Review: ‘The Jersey Devil’ by Hunter Shea

jerseydevilThe Jersey Devil by Hunter Shea
Pinnacle (August 30, 2016)
352 pages; $7.99 paperback; $5.99 e-book
Reviewed by Frank Michaels Errington

Hunter Shea’s latest is a romp through the Pine Barrens of New Jersey with multiple twists, layers, and additions to the mythos of The Jersey Devil.

I’ve lived in Southeastern Pennsylvania most of my life. It’s close enough to South Jersey that I’ve grown up fascinated by the tall tales of The Jersey Devil. As a result, I come to Hunter Shea’s new book with a firm grasp on all of the hearsay from over the years. While Hunter keeps the history of the legend intact, he really uses those stories as a starting point for his own tale, which makes anything you may have heard before look like a child’s bedtime story.
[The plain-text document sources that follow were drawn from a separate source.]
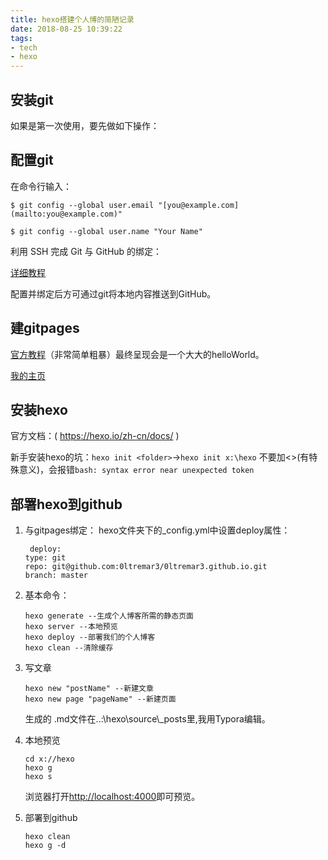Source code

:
```yaml
---
title: hexo搭建个人博的简陋记录
date: 2018-08-25 10:39:22
tags:
- tech
- hexo
---
```


## 安装git

如果是第一次使用，要先做如下操作：

<!--more-->

## 配置git

在命令行输入：  

`$ git config --global user.email "[you@example.com](mailto:you@example.com)"` 

`$ git config --global user.name "Your Name"`

利用 SSH 完成 Git 与 GitHub 的绑定：

[详细教程](https://blog.csdn.net/qq_35246620/article/details/69061355?locationNum=11&fps=1)

配置并绑定后方可通过git将本地内容推送到GitHub。

## 建gitpages

[官方教程](https://pages.github.com/)（非常简单粗暴）最终呈现会是一个大大的helloWorld。

[我的主页](https://0ltremar3.github.io/)

## 安装hexo

官方文档：( https://hexo.io/zh-cn/docs/ )

新手安装hexo的坑：`hexo init <folder>`->`hexo init x:\hexo` 不要加<>(有特殊意义)，会报错`bash: syntax error near unexpected token`

## 部署hexo到github
1. 与gitpages绑定：
    hexo文件夹下的_config.yml中设置deploy属性：
    ```
     deploy:
    type: git
    repo: git@github.com:0ltremar3/0ltremar3.github.io.git
    branch: master
    ```


2. 基本命令：

   ```
   hexo generate --生成个人博客所需的静态页面
   hexo server --本地预览
   hexo deploy --部署我们的个人博客
   hexo clean --清除缓存
   ```

3. 写文章

    ```
    hexo new "postName" --新建文章
    hexo new page "pageName" --新建页面
    ```

      生成的 .md文件在..:\\hexo\\source\\_posts里,我用Typora编辑。

4. 本地预览

   ```
   cd x://hexo
   hexo g
   hexo s
   ```


   浏览器打开[http://localhost:4000](http://localhost:4000/)即可预览。

5. 部署到github

   ```
   hexo clean
   hexo g -d
   ```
The Jersey Devil begins five years ago with Jane Moreland and her abusive husband, Henry. Henry’s lying on the floor, dead, having hit his head on the coffee table when he tripped while taking a swing at his wife during one of his drunken stupors. Serves the bastard right. Out of fear of the police, Jane wraps Henry’s body in a tarp and takes it deep into the Pine Barrens to bury it. What happens next is just the beginning of a non-stop thrill ride.
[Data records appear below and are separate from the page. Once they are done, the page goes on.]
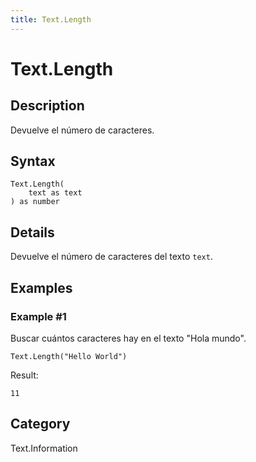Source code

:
 ```yaml
---
title: Text.Length
---
```


# Text.Length


## Description

Devuelve el número de caracteres.


## Syntax

```powerquery
Text.Length(
    text as text
) as number
```


## Details

Devuelve el número de caracteres del texto <code>text</code>.


## Examples

### Example #1 
Buscar cuántos caracteres hay en el texto &#34;Hola mundo&#34;.
```powerquery
Text.Length("Hello World")
```

Result: 
```powerquery
11
```




## Category
Text.Information
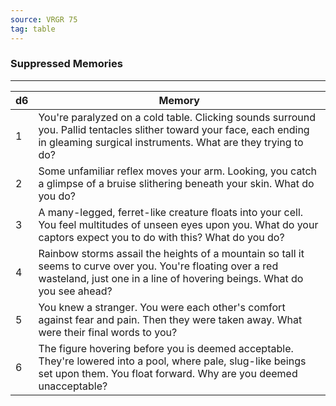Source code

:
 ```yaml
---
source: VRGR 75
tag: table
---
```


### Suppressed Memories
---
|d6|Memory|
|----|------------|
|1|You're paralyzed on a cold table. Clicking sounds surround you. Pallid tentacles slither toward your face, each ending in gleaming surgical instruments. What are they trying to do?|
|2|Some unfamiliar reflex moves your arm. Looking, you catch a glimpse of a bruise slithering beneath your skin. What do you do?|
|3|A many-legged, ferret-like creature floats into your cell. You feel multitudes of unseen eyes upon you. What do your captors expect you to do with this? What do you do?|
|4|Rainbow storms assail the heights of a mountain so tall it seems to curve over you. You're floating over a red wasteland, just one in a line of hovering beings. What do you see ahead?|
|5|You knew a stranger. You were each other's comfort against fear and pain. Then they were taken away. What were their final words to you?|
|6|The figure hovering before you is deemed acceptable. They're lowered into a pool, where pale, slug-like beings set upon them. You float forward. Why are you deemed unacceptable?|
As a writer, Hunter Shea leaves it all on the written page, as bloody as it may be. I liked the immediate action in the story, but then a slow build to an even bigger payoff. Some of the descriptions of the attacks which take place are exceedingly violent and visceral. There are numerous twists, each one darker than the last. This is not a story for the squeamish, but the rest of us can certainly enjoy the gut-wrenching monster mayhem.

Strongly recommended—just not around mealtime, unless you’re looking to lose your appetite or bring up your lunch if you’ve already eaten.